EXERCISE BRIEF: Please give back the listing exactly, without any of its pictures.

*** RECORDED DATA

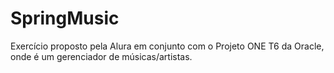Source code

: # SpringMusic
Exercício proposto pela Alura em conjunto com o Projeto ONE T6 da Oracle, onde é um gerenciador de músicas/artistas.
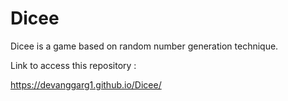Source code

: # Dicee
Dicee is a game based on random number generation technique.

Link to access this repository :

https://devanggarg1.github.io/Dicee/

******

RESULT:
Source code

: # SpringMusic
Exercício proposto pela Alura em conjunto com o Projeto ONE T6 da Oracle, onde é um gerenciador de músicas/artistas.
Source code

: # Dicee
Dicee is a game based on random number generation technique.

Link to access this repository :

https://devanggarg1.github.io/Dicee/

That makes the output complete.